Surface variation as a strategy against immune response
The genes are therefore subject to phase variation, which means that they can be spontaneously switched on and off at high frequency and replaced by other variants. Through this surface variation, the mycoplasmas are equipped with a sort of molecular stealth mechanism that can outsmart the immune system.

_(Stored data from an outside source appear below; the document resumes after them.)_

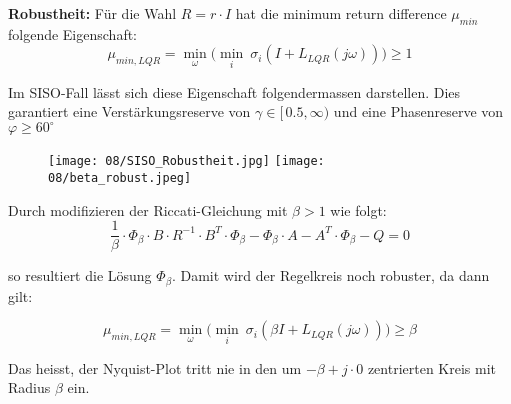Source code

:         \textbf{Robustheit:}
        Für die Wahl $R=r\cdot I$ hat die minimum return difference $\mu_{min}$ folgende Eigenschaft:\[\mu_{min,LQR} = \min_{\omega}\Big(\min_{i}\ \sigma_i(I+L_{LQR}(j\omega))\Big) \geq 1 \]
        
        Im SISO-Fall lässt sich diese Eigenschaft folgendermassen darstellen.
        Dies garantiert eine Verstärkungsreserve von $\gamma \in [\,0.5, \infty)$ und eine Phasenreserve von $\varphi \geq 60^\circ$
        
        \begin{figure}[H]
            \centering
            \texttt{[image: 08/SISO\_Robustheit.jpg]}
            \texttt{[image: 08/beta\_robust.jpeg]} 
        \end{figure}
    
        Durch modifizieren der Riccati-Gleichung mit $\beta > 1$ wie folgt:
        \[\frac{1}{\beta}\cdot\Phi_\beta\cdot B\cdot R^{-1}\cdot B^T\cdot \Phi_\beta - \Phi_\beta \cdot A - A^T\cdot \Phi_\beta-Q = 0\]
        
        so resultiert die Lösung $\Phi_\beta$. Damit wird der Regelkreis noch robuster, da dann gilt: 
        
        \[\mu_{min,LQR}=\min_\omega\Big(\min_{i}\ \sigma_i(\beta I+L_{LQR}(j\omega))\Big) \geq \beta \]
        
        Das heisst, der Nyquist-Plot tritt nie in den um $-\beta +j\cdot0$ zentrierten Kreis mit Radius $\beta$ ein.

The scientists identified an important component of this mechanism, an enzyme called recombinase , and were able to deactivate it through genetic modification. The laboratory-produced mycoplasmas, called phase-locked mutants, were tested for the first time in vivo, namely in sheep, the natural host. Surprisingly, the mycoplasmas proved to be real survivors once they were back in their natural environment.

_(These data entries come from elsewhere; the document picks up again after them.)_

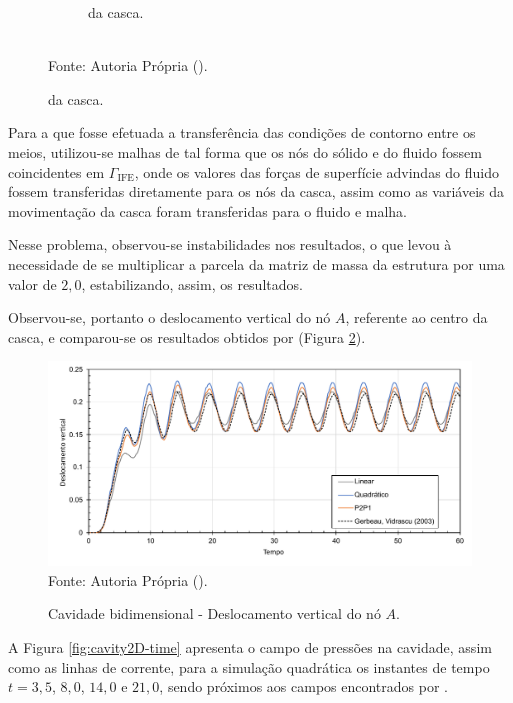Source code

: \begin{figure}[h!]
\begin{subfigure}[b]{0.32\textwidth}
        \caption{da casca.}
    \end{subfigure}
    \\Fonte: Autoria Própria (\the\year).
    \label{fig:Cavity2D-mesh}
\end{figure}

Para a que fosse efetuada a transferência das condições de contorno entre os meios, utilizou-se malhas de tal forma que os nós do sólido e do fluido fossem coincidentes em $\Gamma_\mathrm{IFE}$, onde os valores das forças de superfície advindas do fluido fossem transferidas diretamente para os nós da casca, assim como as variáveis da movimentação da casca foram transferidas para o fluido e malha.

Nesse problema, observou-se instabilidades nos resultados, o que levou à necessidade de se multiplicar a parcela da matriz de massa da estrutura por uma valor de $2,0$, estabilizando, assim, os resultados.

Observou-se, portanto o deslocamento vertical do nó $A$, referente ao centro da casca, e comparou-se os resultados obtidos por  (Figura \ref{fig:cavity2D-res}).

\begin{figure}[h!]
    \centering
    \caption{Cavidade bidimensional - Deslocamento vertical do nó $A$.}
    \includegraphics[width=\linewidth]{Figuras/FSI-Cavity2D/resultados.pdf}
    \\Fonte: Autoria Própria (\the\year).
    \label{fig:cavity2D-res}
\end{figure}

A Figura \ref{fig:cavity2D-time} apresenta o campo de pressões na cavidade, assim como as linhas de corrente, para a simulação quadrática os instantes de tempo $t=3,5$, $8,0$, $14,0$ e $21,0$, sendo próximos aos campos encontrados por .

Even an artificially inactivated molecular stealth mechanism can not stop the mycoplasmas' survival abilities
Although the phase-locked mutants should not have been able to escape the immune defenses of the infected animals, there were no differences in the course of the disease with unaltered mycoplasmas. Even without an active recombinase, the mycoplasma mutants demonstrably varied their surface proteins by using a previous unknown alternative mechanism, which could only be discovered and deciphered by the in vivo experiments.
"The research findings regarding the effective infection of a natural host confirm that the switching of its surface protein antigens is absolutely necessary for the survival of Mycoplasma agalactiae during an infection," says Chopra-Dewasthaly. "That this was possible without the important recombination shows how cleverly mycoplasmas use their gene repertoire to resist the host's immune defense.
Rosengarten explains the difference between the laboratory and in vivo experiments by pointing to the different environmental conditions which the mycoplasmas are subjected to: "In the test tube, the mycoplasmas can propagate under ideal conditions and do not have to expect an immune response. means that there is no immediate need to respond to the inactivation of the phase variation . "
In an infected host organism, on the other hand, the mycoplasmas as pathogens must become active immediately once they are recognized and attacked by the immune system if they want to survive. The fact that pathogenic mycoplasmas can indeed compensate for the confirmed and perfectly reproducible inactivation of the phase variation in their natural environment in a host organism and how this is done can only be detected and analyzed in a living animal.